*** Opening of Data records ***
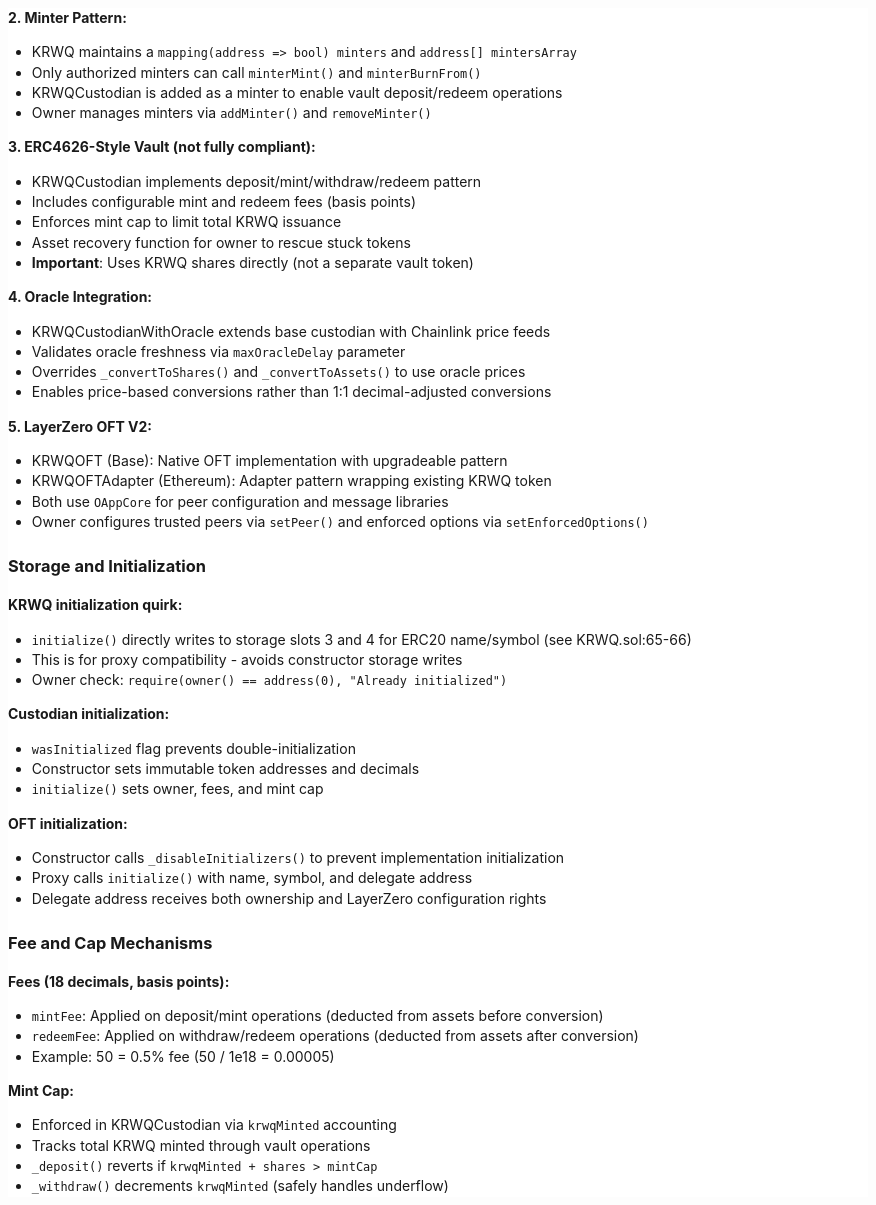 **2. Minter Pattern:**
- KRWQ maintains a `mapping(address => bool) minters` and `address[] mintersArray`
- Only authorized minters can call `minterMint()` and `minterBurnFrom()`
- KRWQCustodian is added as a minter to enable vault deposit/redeem operations
- Owner manages minters via `addMinter()` and `removeMinter()`

**3. ERC4626-Style Vault (not fully compliant):**
- KRWQCustodian implements deposit/mint/withdraw/redeem pattern
- Includes configurable mint and redeem fees (basis points)
- Enforces mint cap to limit total KRWQ issuance
- Asset recovery function for owner to rescue stuck tokens
- **Important**: Uses KRWQ shares directly (not a separate vault token)

**4. Oracle Integration:**
- KRWQCustodianWithOracle extends base custodian with Chainlink price feeds
- Validates oracle freshness via `maxOracleDelay` parameter
- Overrides `_convertToShares()` and `_convertToAssets()` to use oracle prices
- Enables price-based conversions rather than 1:1 decimal-adjusted conversions

**5. LayerZero OFT V2:**
- KRWQOFT (Base): Native OFT implementation with upgradeable pattern
- KRWQOFTAdapter (Ethereum): Adapter pattern wrapping existing KRWQ token
- Both use `OAppCore` for peer configuration and message libraries
- Owner configures trusted peers via `setPeer()` and enforced options via `setEnforcedOptions()`

### Storage and Initialization

**KRWQ initialization quirk:**
- `initialize()` directly writes to storage slots 3 and 4 for ERC20 name/symbol (see KRWQ.sol:65-66)
- This is for proxy compatibility - avoids constructor storage writes
- Owner check: `require(owner() == address(0), "Already initialized")`

**Custodian initialization:**
- `wasInitialized` flag prevents double-initialization
- Constructor sets immutable token addresses and decimals
- `initialize()` sets owner, fees, and mint cap

**OFT initialization:**
- Constructor calls `_disableInitializers()` to prevent implementation initialization
- Proxy calls `initialize()` with name, symbol, and delegate address
- Delegate address receives both ownership and LayerZero configuration rights

### Fee and Cap Mechanisms

**Fees (18 decimals, basis points):**
- `mintFee`: Applied on deposit/mint operations (deducted from assets before conversion)
- `redeemFee`: Applied on withdraw/redeem operations (deducted from assets after conversion)
- Example: 50 = 0.5% fee (50 / 1e18 = 0.00005)

**Mint Cap:**
- Enforced in KRWQCustodian via `krwqMinted` accounting
- Tracks total KRWQ minted through vault operations
- `_deposit()` reverts if `krwqMinted + shares > mintCap`
- `_withdraw()` decrements `krwqMinted` (safely handles underflow)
*** Close of Data records ***
Problem
Reproduce the records in full, exactly as they appear, and show none of the pictures.

Output of the exercise
 **2. Minter Pattern:**
- KRWQ maintains a `mapping(address => bool) minters` and `address[] mintersArray`
- Only authorized minters can call `minterMint()` and `minterBurnFrom()`
- KRWQCustodian is added as a minter to enable vault deposit/redeem operations
- Owner manages minters via `addMinter()` and `removeMinter()`

**3. ERC4626-Style Vault (not fully compliant):**
- KRWQCustodian implements deposit/mint/withdraw/redeem pattern
- Includes configurable mint and redeem fees (basis points)
- Enforces mint cap to limit total KRWQ issuance
- Asset recovery function for owner to rescue stuck tokens
- **Important**: Uses KRWQ shares directly (not a separate vault token)

**4. Oracle Integration:**
- KRWQCustodianWithOracle extends base custodian with Chainlink price feeds
- Validates oracle freshness via `maxOracleDelay` parameter
- Overrides `_convertToShares()` and `_convertToAssets()` to use oracle prices
- Enables price-based conversions rather than 1:1 decimal-adjusted conversions

**5. LayerZero OFT V2:**
- KRWQOFT (Base): Native OFT implementation with upgradeable pattern
- KRWQOFTAdapter (Ethereum): Adapter pattern wrapping existing KRWQ token
- Both use `OAppCore` for peer configuration and message libraries
- Owner configures trusted peers via `setPeer()` and enforced options via `setEnforcedOptions()`

### Storage and Initialization

**KRWQ initialization quirk:**
- `initialize()` directly writes to storage slots 3 and 4 for ERC20 name/symbol (see KRWQ.sol:65-66)
- This is for proxy compatibility - avoids constructor storage writes
- Owner check: `require(owner() == address(0), "Already initialized")`

**Custodian initialization:**
- `wasInitialized` flag prevents double-initialization
- Constructor sets immutable token addresses and decimals
- `initialize()` sets owner, fees, and mint cap

**OFT initialization:**
- Constructor calls `_disableInitializers()` to prevent implementation initialization
- Proxy calls `initialize()` with name, symbol, and delegate address
- Delegate address receives both ownership and LayerZero configuration rights

### Fee and Cap Mechanisms

**Fees (18 decimals, basis points):**
- `mintFee`: Applied on deposit/mint operations (deducted from assets before conversion)
- `redeemFee`: Applied on withdraw/redeem operations (deducted from assets after conversion)
- Example: 50 = 0.5% fee (50 / 1e18 = 0.00005)

**Mint Cap:**
- Enforced in KRWQCustodian via `krwqMinted` accounting
- Tracks total KRWQ minted through vault operations
- `_deposit()` reverts if `krwqMinted + shares > mintCap`
- `_withdraw()` decrements `krwqMinted` (safely handles underflow)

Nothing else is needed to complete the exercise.